Instructions for the task -
Your result should be the lines holding the word "overview", copied from the entries below.

Stored data
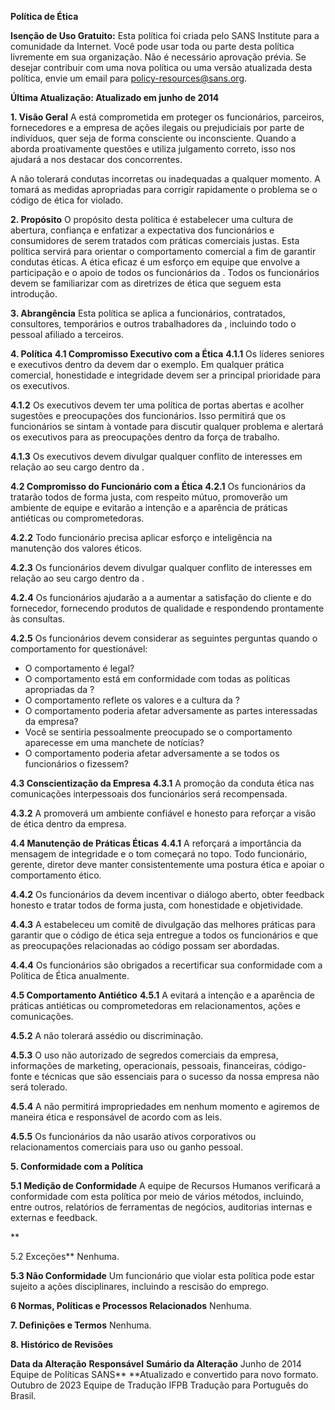 **Política de Ética**

**Isenção de Uso Gratuito:** Esta política foi criada pelo SANS Institute para a comunidade da Internet. Você pode usar toda ou parte desta política livremente em sua organização. Não é necessário aprovação prévia. Se desejar contribuir com uma nova política ou uma versão atualizada desta política, envie um email para policy-resources@sans.org.

**Última Atualização: Atualizado em junho de 2014**

**1. Visão Geral**
A <Nome da Empresa> está comprometida em proteger os funcionários, parceiros, fornecedores e a empresa de ações ilegais ou prejudiciais por parte de indivíduos, quer seja de forma consciente ou inconsciente. Quando a <Nome da Empresa> aborda proativamente questões e utiliza julgamento correto, isso nos ajudará a nos destacar dos concorrentes.

A <Nome da Empresa> não tolerará condutas incorretas ou inadequadas a qualquer momento. A <Nome da Empresa> tomará as medidas apropriadas para corrigir rapidamente o problema se o código de ética for violado.

**2. Propósito**
O propósito desta política é estabelecer uma cultura de abertura, confiança e enfatizar a expectativa dos funcionários e consumidores de serem tratados com práticas comerciais justas. Esta política servirá para orientar o comportamento comercial a fim de garantir condutas éticas. A ética eficaz é um esforço em equipe que envolve a participação e o apoio de todos os funcionários da <Nome da Empresa>. Todos os funcionários devem se familiarizar com as diretrizes de ética que seguem esta introdução.

**3. Abrangência**
Esta política se aplica a funcionários, contratados, consultores, temporários e outros trabalhadores da <Nome da Empresa>, incluindo todo o pessoal afiliado a terceiros.

**4. Política**
**4.1 Compromisso Executivo com a Ética**
**4.1.1** Os líderes seniores e executivos dentro da <Nome da Empresa> devem dar o exemplo. Em qualquer prática comercial, honestidade e integridade devem ser a principal prioridade para os executivos.

**4.1.2** Os executivos devem ter uma política de portas abertas e acolher sugestões e preocupações dos funcionários. Isso permitirá que os funcionários se sintam à vontade para discutir qualquer problema e alertará os executivos para as preocupações dentro da força de trabalho.

**4.1.3** Os executivos devem divulgar qualquer conflito de interesses em relação ao seu cargo dentro da <Nome da Empresa>.

**4.2 Compromisso do Funcionário com a Ética**
**4.2.1** Os funcionários da <Nome da Empresa> tratarão todos de forma justa, com respeito mútuo, promoverão um ambiente de equipe e evitarão a intenção e a aparência de práticas antiéticas ou comprometedoras.

**4.2.2** Todo funcionário precisa aplicar esforço e inteligência na manutenção dos valores éticos.

**4.2.3** Os funcionários devem divulgar qualquer conflito de interesses em relação ao seu cargo dentro da <Nome da Empresa>.

**4.2.4** Os funcionários ajudarão a <Nome da Empresa> a aumentar a satisfação do cliente e do fornecedor, fornecendo produtos de qualidade e respondendo prontamente às consultas.

**4.2.5** Os funcionários devem considerar as seguintes perguntas quando o comportamento for questionável:
- O comportamento é legal?
- O comportamento está em conformidade com todas as políticas apropriadas da <Nome da Empresa>?
- O comportamento reflete os valores e a cultura da <Nome da Empresa>?
- O comportamento poderia afetar adversamente as partes interessadas da empresa?
- Você se sentiria pessoalmente preocupado se o comportamento aparecesse em uma manchete de notícias?
- O comportamento poderia afetar adversamente a <Nome da Empresa> se todos os funcionários o fizessem?

**4.3 Conscientização da Empresa**
**4.3.1** A promoção da conduta ética nas comunicações interpessoais dos funcionários será recompensada.

**4.3.2** A <Nome da Empresa> promoverá um ambiente confiável e honesto para reforçar a visão de ética dentro da empresa.

**4.4 Manutenção de Práticas Éticas**
**4.4.1** A <Nome da Empresa> reforçará a importância da mensagem de integridade e o tom começará no topo. Todo funcionário, gerente, diretor deve manter consistentemente uma postura ética e apoiar o comportamento ético.

**4.4.2** Os funcionários da <Nome da Empresa> devem incentivar o diálogo aberto, obter feedback honesto e tratar todos de forma justa, com honestidade e objetividade.

**4.4.3** A <Nome da Empresa> estabeleceu um comitê de divulgação das melhores práticas para garantir que o código de ética seja entregue a todos os funcionários e que as preocupações relacionadas ao código possam ser abordadas.

**4.4.4** Os funcionários são obrigados a recertificar sua conformidade com a Política de Ética anualmente.

**4.5 Comportamento Antiético**
**4.5.1** A <Nome da Empresa> evitará a intenção e a aparência de práticas antiéticas ou comprometedoras em relacionamentos, ações e comunicações.

**4.5.2** A <Nome da Empresa> não tolerará assédio ou discriminação.

**4.5.3** O uso não autorizado de segredos comerciais da empresa, informações de marketing, operacionais, pessoais, financeiras, código-fonte e técnicas que são essenciais para o sucesso da nossa empresa não será tolerado.

**4.5.4** A <Nome da Empresa> não permitirá impropriedades em nenhum momento e agiremos de maneira ética e responsável de acordo com as leis.

**4.5.5** Os funcionários da <Nome da Empresa> não usarão ativos corporativos ou relacionamentos comerciais para uso ou ganho pessoal.

**5. Conformidade com a Política**

**5.1 Medição de Conformidade**
A equipe de Recursos Humanos verificará a conformidade com esta política por meio de vários métodos, incluindo, entre outros, relatórios de ferramentas de negócios, auditorias internas e externas e feedback.

**

5.2 Exceções**
Nenhuma.

**5.3 Não Conformidade**
Um funcionário que violar esta política pode estar sujeito a ações disciplinares, incluindo a rescisão do emprego.

**6 Normas, Políticas e Processos Relacionados**
Nenhuma.

**7. Definições e Termos**
Nenhuma.

**8. Histórico de Revisões**

**Data da Alteração** **Responsável** **Sumário da Alteração**
Junho de 2014 Equipe de Políticas SANS** **Atualizado e convertido para novo formato.
Outubro de 2023 Equipe de Tradução IFPB Tradução para Português do Brasil.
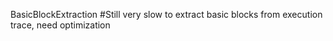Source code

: BasicBlockExtraction
#Still very slow to extract basic blocks from execution trace, need optimization

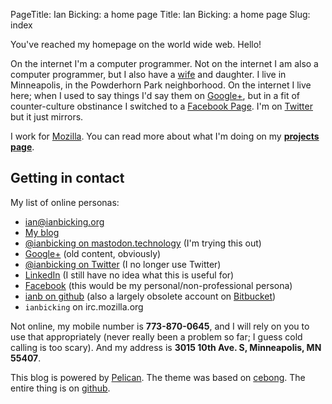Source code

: PageTitle: Ian Bicking: a home page
Title: Ian Bicking: a home page
Slug: index

You've reached my homepage on the world wide web.  Hello!

On the internet I'm a computer programmer.  Not on the internet I am also a computer programmer, but I also have a [wife](http://emilymurphy.com) and daughter. I live in Minneapolis, in the Powderhorn Park neighborhood.  On the internet I live here; when I used to say things I'd say them on [Google+](https://plus.google.com/+IanBicking/posts), but in a fit of counter-culture obstinance I switched to a [Facebook Page](https://www.facebook.com/ibicking).  I'm on [Twitter](https://twitter.com/ianbicking) but it just mirrors.

I work for [Mozilla](http://www.mozilla.org/).  You can read more about what I'm doing on my [**projects page**](/projects.html).

## Getting in contact

My list of online personas:

- [ian@ianbicking.org](mailto:ian@ianbicking.org)
- [My blog](/blog/)
- [@ianbicking on mastodon.technology](https://mastodon.technology/@ianbicking) (I'm trying this out)
- [Google+](https://plus.google.com/+IanBicking/posts) (old content, obviously)
- [@ianbicking on Twitter](https://twitter.com/ianbicking) (I no longer use Twitter)
- [LinkedIn](http://www.linkedin.com/in/ianbicking) (I still have no idea what this is useful for)
- [Facebook](https://www.facebook.com/ianbicking) (this would be my personal/non-professional persona)
- [ianb on github](https://github.com/ianb/) (also a largely obsolete account on [Bitbucket](https://bitbucket.org/ianb))
- `ianbicking` on irc.mozilla.org

Not online, my mobile number is **773-870-0645**, and I will rely on you to use that appropriately (never really been a problem so far; I guess cold calling is too scary).  And my address is **3015 10th Ave. S, Minneapolis, MN 55407**.

This blog is powered by [Pelican](http://getpelican.com/).  The theme was based on [cebong](http://github.com/getpelican/pelican-themes). The entire thing is on [github](https://github.com/ianb/blog).
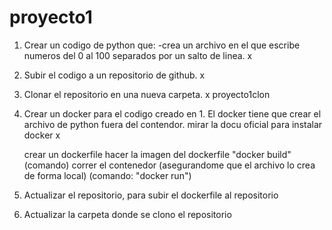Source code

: # proyecto1



1. Crear un codigo de python que:
-crea un archivo en el que escribe numeros del 0 al 100 separados por un salto de linea. x

2. Subir el codigo a un repositorio de github. x

3. Clonar el repositorio en una nueva carpeta. x   proyecto1clon 

4. Crear un docker para el codigo creado en 1. El docker tiene que crear el archivo de python fuera del contendor.
    mirar la docu oficial para instalar docker x

    crear un dockerfile
    hacer la imagen del dockerfile "docker build"(comando) 
    correr el contenedor (asegurandome que el archivo lo crea de forma local) (comando: "docker run")

5. Actualizar el repositorio, para subir el dockerfile al repositorio

6. Actualizar la carpeta donde se clono el repositorio 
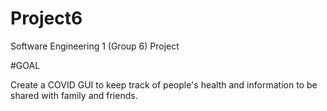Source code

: # Project6
Software Engineering 1 (Group 6) Project 

#GOAL 

Create a COVID GUI to keep track of people's health and information to be shared with family and friends. 
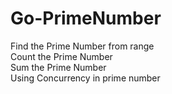 # Go-PrimeNumber

Find the Prime Number from range\
Count the Prime Number\
Sum the Prime Number\
Using Concurrency in prime number
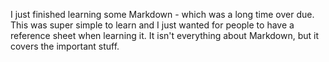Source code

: I just finished learning some Markdown - which was a long time over due.  This was super simple to learn and I just wanted for people to have a reference sheet when learning it.  It isn't everything about Markdown, but it covers the important stuff.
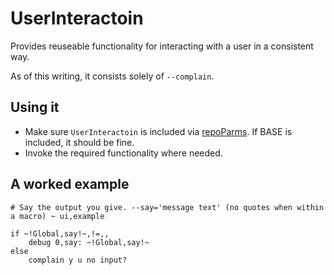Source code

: # UserInteractoin

Provides reuseable functionality for interacting with a user in a consistent way.

As of this writing, it consists solely of `--complain`.

## Using it

* Make sure `UserInteractoin` is included via [repoParms](https://github.com/ksandom/achel/blob/master/docs/programming/creatingARepositoryWithProfiles.md#use-repoparmdefinepackages-to-create-a-profile). If BASE is included, it should be fine.
* Invoke the required functionality where needed.

## A worked example

    # Say the output you give. --say='message text' (no quotes when within a macro) ~ ui,example
    
    if ~!Global,say!~,!=,,
    	debug 0,say: ~!Global,say!~
    else
    	complain y u no input?
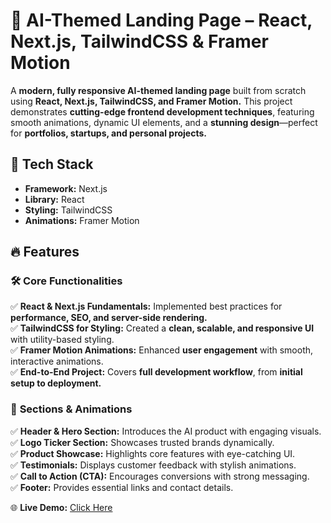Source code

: # 🎨 AI-Themed Landing Page – React, Next.js, TailwindCSS & Framer Motion  

A **modern, fully responsive AI-themed landing page** built from scratch using **React, Next.js, TailwindCSS, and Framer Motion.** This project demonstrates **cutting-edge frontend development techniques**, featuring smooth animations, dynamic UI elements, and a **stunning design**—perfect for **portfolios, startups, and personal projects.**  

## 🔧 Tech Stack  
- **Framework:** Next.js  
- **Library:** React  
- **Styling:** TailwindCSS  
- **Animations:** Framer Motion  

## 🔥 Features  

### 🛠 **Core Functionalities**  
✅ **React & Next.js Fundamentals:** Implemented best practices for **performance, SEO, and server-side rendering.**  
✅ **TailwindCSS for Styling:** Created a **clean, scalable, and responsive UI** with utility-based styling.  
✅ **Framer Motion Animations:** Enhanced **user engagement** with smooth, interactive animations.  
✅ **End-to-End Project:** Covers **full development workflow**, from **initial setup to deployment.**  

### 🎥 **Sections & Animations**  
✅ **Header & Hero Section:** Introduces the AI product with engaging visuals.  
✅ **Logo Ticker Section:** Showcases trusted brands dynamically.  
✅ **Product Showcase:** Highlights core features with eye-catching UI.  
✅ **Testimonials:** Displays customer feedback with stylish animations.  
✅ **Call to Action (CTA):** Encourages conversions with strong messaging.  
✅ **Footer:** Provides essential links and contact details.  

🌐 **Live Demo:** [Click Here](https://ai-seo-xfjg.vercel.app/)  


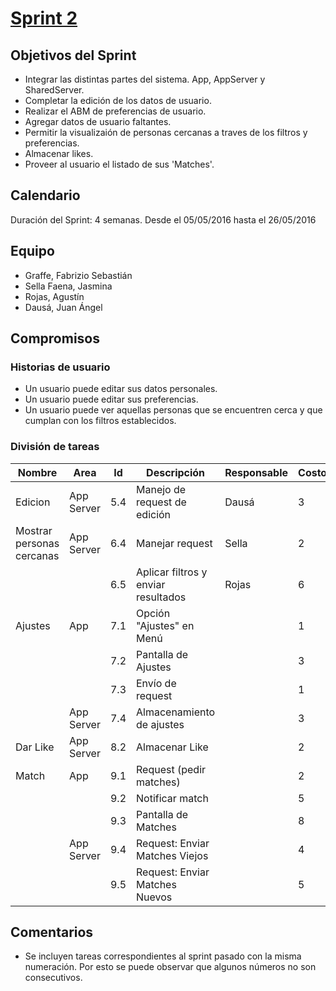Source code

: # [Sprint 2](https://github.com/juandausa/tinder/milestones/Sprint%202)

## Objetivos del Sprint
 * Integrar las distintas partes del sistema. App, AppServer y SharedServer.
 * Completar la edición de los datos de usuario.
 * Realizar el ABM de preferencias de usuario.
 * Agregar datos de usuario faltantes.
 * Permitir la visualizaión de personas cercanas a traves de los filtros y preferencias.
 * Almacenar likes.
 * Proveer al usuario el listado de sus 'Matches'.

## Calendario
Duración del Sprint: 4 semanas.
Desde el 05/05/2016 hasta el 26/05/2016

## Equipo
* Graffe, Fabrizio Sebastián
* Sella Faena, Jasmina
* Rojas, Agustín
* Dausá, Juan Ángel

## Compromisos

### Historias de usuario
* Un usuario puede editar sus datos personales.
* Un usuario puede editar sus preferencias.
* Un usuario puede ver aquellas personas que se encuentren cerca y que cumplan con los filtros establecidos.


### División de tareas
| Nombre                    | Area          | Id  | Descripción                                                     | Responsable | Costo |
|---------------------------|---------------|-----|-----------------------------------------------------------------|-------------|-------|
| Edicion                   | App Server    | 5.4 | Manejo de request de edición                                    | Dausá       |   3   |
| Mostrar personas cercanas | App Server    | 6.4 | Manejar request                                                 | Sella       |   2   |
|                           |               | 6.5 | Aplicar filtros y enviar resultados                             | Rojas       |   6   |
|Ajustes	|App	|7.1	|Opción "Ajustes" en Menú| |		1|
|	| |	7.2 |	Pantalla de Ajustes	| |	3|
|	| |		7.3	| Envío de request	|	| 1|
|	| App Server|	7.4	| Almacenamiento de ajustes	|	| 3 |
|Dar Like	|App Server	|8.2	|Almacenar Like| |		2|
| Match	|App	|9.1| 	Request (pedir matches)	|	| 2 |
| | 	| 9.2	| Notificar match	| |	5 |
| |		| 9.3	 | Pantalla de Matches	| |	8 |
|	 | App Server	|9.4	|Request: Enviar Matches Viejos	| |	4 |
| |	|	9.5	| Request: Enviar Matches Nuevos | |		5|
## Comentarios
 * Se incluyen tareas correspondientes al sprint pasado con la misma numeración. Por esto se puede observar que algunos números no son consecutivos.
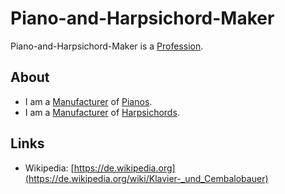 # Piano-and-Harpsichord-Maker

Piano-and-Harpsichord-Maker is a [Profession](202000000.md).

## About

- I am a [Manufacturer](600098.md) of [Pianos](90000045.md).
- I am a [Manufacturer](600098.md) of [Harpsichords](90000046.md).

## Links

- Wikipedia: [https://de.wikipedia.org](https://de.wikipedia.org/wiki/Klavier-_und_Cembalobauer)
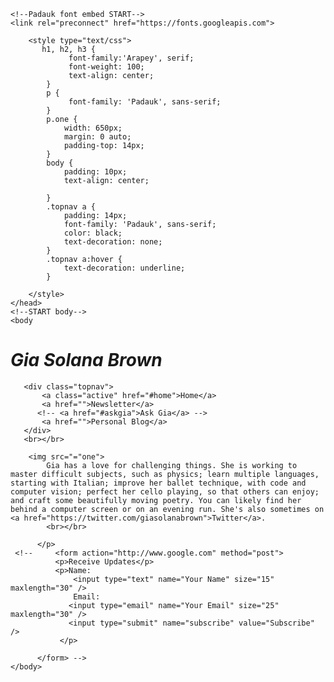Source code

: <!DOCTYPE html>
<html>
    <head>
     <title>Gia Solana Brown</title>
    <!--Arapey font embed START-->
    <link rel="preconnect" href="https://fonts.googleapis.com"> 
<link rel="preconnect" href="https://fonts.gstatic.com" crossorigin> 
<link href="https://fonts.googleapis.com/css2?family=Arapey:ital@1&display=swap" rel="stylesheet">
    <!--Arapey font embed END-->
    
    <!--Padauk font embed START-->
    <link rel="preconnect" href="https://fonts.googleapis.com"> 
<link rel="preconnect" href="https://fonts.gstatic.com" crossorigin> 
<link href="https://fonts.googleapis.com/css2?family=Padauk&display=swap" rel="stylesheet">
    <!--Padauk font embed END-->
       
        <style type="text/css">
           h1, h2, h3 {
                 font-family:'Arapey', serif; 
                 font-weight: 100;
                 text-align: center;
            }
            p {
                 font-family: 'Padauk', sans-serif;
            }
            p.one {
                width: 650px;
                margin: 0 auto;
                padding-top: 14px;
            }
            body {
                padding: 10px;
                text-align: center;
               
            }
            .topnav a {
                padding: 14px;
                font-family: 'Padauk', sans-serif;
                color: black;
                text-decoration: none;
            }
            .topnav a:hover {
                text-decoration: underline;
            }
         
        </style>
    </head>
    <!--START body-->
    <body 
  <h1>
     <h1><i>Gia Solana Brown</i></h1>
     
       <div class="topnav">
           <a class="active" href="#home">Home</a>
           <a href="">Newsletter</a>
          <!-- <a href="#askgia">Ask Gia</a> -->
           <a href="">Personal Blog</a>
       </div>
       <br></br>
           
        <img src="="one">
            Gia has a love for challenging things. She is working to master difficult subjects, such as physics; learn multiple languages, starting with Italian; improve her ballet technique, with code and computer vision; perfect her cello playing, so that others can enjoy; and craft some beautifully moving poetry. You can likely find her behind a computer screen or on an evening run. She's also sometimes on <a href="https://twitter.com/giasolanabrown">Twitter</a>. 
            <br></br>

          </p>
     <!--     <form action="http://www.google.com" method="post">
              <p>Receive Updates</p>
              <p>Name:
                  <input type="text" name="Your Name" size="15" maxlength="30" />
                  Email:
                 <input type="email" name="Your Email" size="25" maxlength="30" />
                 <input type="submit" name="subscribe" value="Subscribe" />
               </p>
               
          </form> -->
    </body>
   
</html>
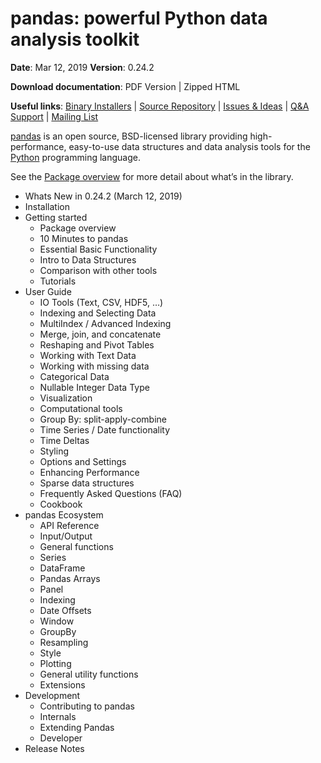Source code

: # pandas: powerful Python data analysis toolkit

**Date**: Mar 12, 2019 **Version**: 0.24.2

**Download documentation**: PDF Version | Zipped HTML

**Useful links**: [Binary Installers](https://pypi.org/project/pandas) | [Source Repository](https://github.com/pandas-dev/pandas) | [Issues & Ideas](https://github.com/pandas-dev/pandas/issues) | [Q&A Support](https://stackoverflow.com/questions/tagged/pandas) | [Mailing List](https://groups.google.com/forum/#!forum/pydata)

[pandas](https://pandas.pydata.org/pandas-docs/stable/index.html#module-pandas) is an open source, BSD-licensed library providing high-performance, easy-to-use data structures and data analysis tools for the [Python](https://www.python.org/) programming language.

See the [Package overview](https://pandas.pydata.org/pandas-docs/stable/getting_started/overview.html#overview) for more detail about what’s in the library.

- Whats New in 0.24.2 (March 12, 2019)
- Installation
- Getting started
  - Package overview
  - 10 Minutes to pandas
  - Essential Basic Functionality
  - Intro to Data Structures
  - Comparison with other tools
  - Tutorials
- User Guide
  - IO Tools (Text, CSV, HDF5, …)
  - Indexing and Selecting Data
  - MultiIndex / Advanced Indexing
  - Merge, join, and concatenate
  - Reshaping and Pivot Tables
  - Working with Text Data
  - Working with missing data
  - Categorical Data
  - Nullable Integer Data Type
  - Visualization
  - Computational tools
  - Group By: split-apply-combine
  - Time Series / Date functionality
  - Time Deltas
  - Styling
  - Options and Settings
  - Enhancing Performance
  - Sparse data structures
  - Frequently Asked Questions (FAQ)
  - Cookbook
- pandas Ecosystem
  - API Reference
  - Input/Output
  - General functions
  - Series
  - DataFrame
  - Pandas Arrays
  - Panel
  - Indexing
  - Date Offsets
  - Window
  - GroupBy
  - Resampling
  - Style
  - Plotting
  - General utility functions
  - Extensions
- Development
  - Contributing to pandas
  - Internals
  - Extending Pandas
  - Developer
- Release Notes
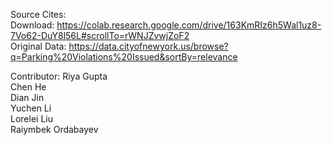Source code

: Source Cites:<br>
Download: https://colab.research.google.com/drive/163KmRIz6h5Wal1uz8-7Vo62-DuY8l56L#scrollTo=rWNJZvwjZoF2 <br>
Original Data: https://data.cityofnewyork.us/browse?q=Parking%20Violations%20Issued&sortBy=relevance<br>

Contributor:
Riya Gupta<br>
Chen He<br>
Dian Jin<br>
Yuchen Li<br>
Lorelei Liu<br>
Raiymbek Ordabayev<br>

Solution for this task -
See the [Package overview](https://pandas.pydata.org/pandas-docs/stable/getting_started/overview.html#overview) for more detail about what’s in the library.
  - Package overview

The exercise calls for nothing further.